Je suis bouleversée.
Encore une adolescente qui meurt.
Encore une voix qui n’a pas été entendue.

Camélia, 17 ans.

Une enfant, en réalité.

Un dernier message à sa mère : « T’es la meilleure maman du monde ».

Elle parlait de harcèlement.
Elle demandait de l’aide.

Elle a été convoquée par la direction de l’école , recadrée, renvoyée à une prétendue « victimisation ».

Et elle est repartie seule, avec ce poids-là.

Comment peut-on encore accepter que la parole d’un enfant soit retournée contre lui ?

Comment peut-on entendre une souffrance et répondre par une sanction annoncée ?

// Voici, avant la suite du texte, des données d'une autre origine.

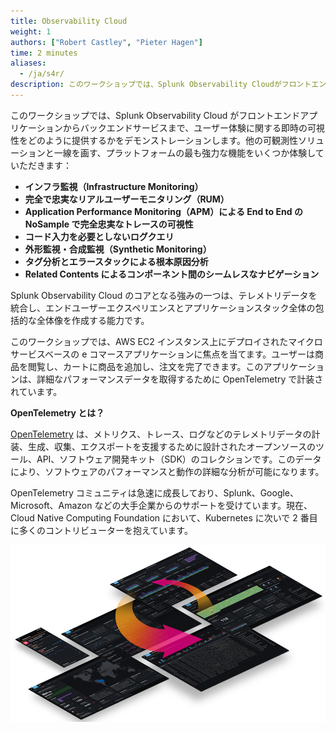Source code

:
```yaml
---
title: Observability Cloud
weight: 1
authors: ["Robert Castley", "Pieter Hagen"]
time: 2 minutes
aliases:
  - /ja/s4r/
description: このワークショップでは、Splunk Observability Cloudがフロントエンドアプリケーションからバックエンドサービスまで、ユーザー体験の視点からどのように即座に可視性を提供するかをお見せします - Splunk Observability Cloudの最も魅力的な機能と差別化要因を体験していただきます。
---
```


このワークショップでは、Splunk Observability Cloud がフロントエンドアプリケーションからバックエンドサービスまで、ユーザー体験に関する即時の可視性をどのように提供するかをデモンストレーションします。他の可観測性ソリューションと一線を画す、プラットフォームの最も強力な機能をいくつか体験していただきます：

- **インフラ監視（Infrastructure Monitoring）**
- **完全で忠実なリアルユーザーモニタリング（RUM）**
- **Application Performance Monitoring（APM）による End to End の NoSample で完全忠実なトレースの可視性**
- **コード入力を必要としないログクエリ**
- **外形監視・合成監視（Synthetic Monitoring）**
- **タグ分析とエラースタックによる根本原因分析**
- **Related Contents によるコンポーネント間のシームレスなナビゲーション**

Splunk Observability Cloud のコアとなる強みの一つは、テレメトリデータを統合し、エンドユーザーエクスペリエンスとアプリケーションスタック全体の包括的な全体像を作成する能力です。

このワークショップでは、AWS EC2 インスタンス上にデプロイされたマイクロサービスベースの e コマースアプリケーションに焦点を当てます。ユーザーは商品を閲覧し、カートに商品を追加し、注文を完了できます。このアプリケーションは、詳細なパフォーマンスデータを取得するために OpenTelemetry で計装されています。

**OpenTelemetry とは？**

[OpenTelemetry](https://opentelemetry.io/) は、メトリクス、トレース、ログなどのテレメトリデータの計装、生成、収集、エクスポートを支援するために設計されたオープンソースのツール、API、ソフトウェア開発キット（SDK）のコレクションです。このデータにより、ソフトウェアのパフォーマンスと動作の詳細な分析が可能になります。

OpenTelemetry コミュニティは急速に成長しており、Splunk、Google、Microsoft、Amazon などの大手企業からのサポートを受けています。現在、Cloud Native Computing Foundation において、Kubernetes に次いで 2 番目に多くのコントリビューターを抱えています。

![Full Stack](images/splunk-full-stack.png)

Comment peut-on laisser un jeune sortir d’un bureau, en détresse, sans filet, sans tiers, sans protection ?

Je pense à cette mère….
À ce message.

À cette culpabilité qui ne devrait jamais exister.
Le harcèlement scolaire n’est pas un conflit ordinaire.

Ce n’est pas « des histoires d’ados ».

Ce n’est pas un problème de caractère.

C’est une atteinte profonde à la construction, à l’estime de soi, à la survie parfois.

Écouter un enfant, un ado … ce n’est pas le convoquer pour lui expliquer ce qu’il aurait mal compris.

C’est le croire suffisamment pour le protéger immédiatement.

C’est suspendre, sécuriser, entourer.
C’est associer la famille.

C’est ne jamais rester seul avec une détresse exprimée.

À force de minimiser, de douter, de renvoyer dos à dos, on brise.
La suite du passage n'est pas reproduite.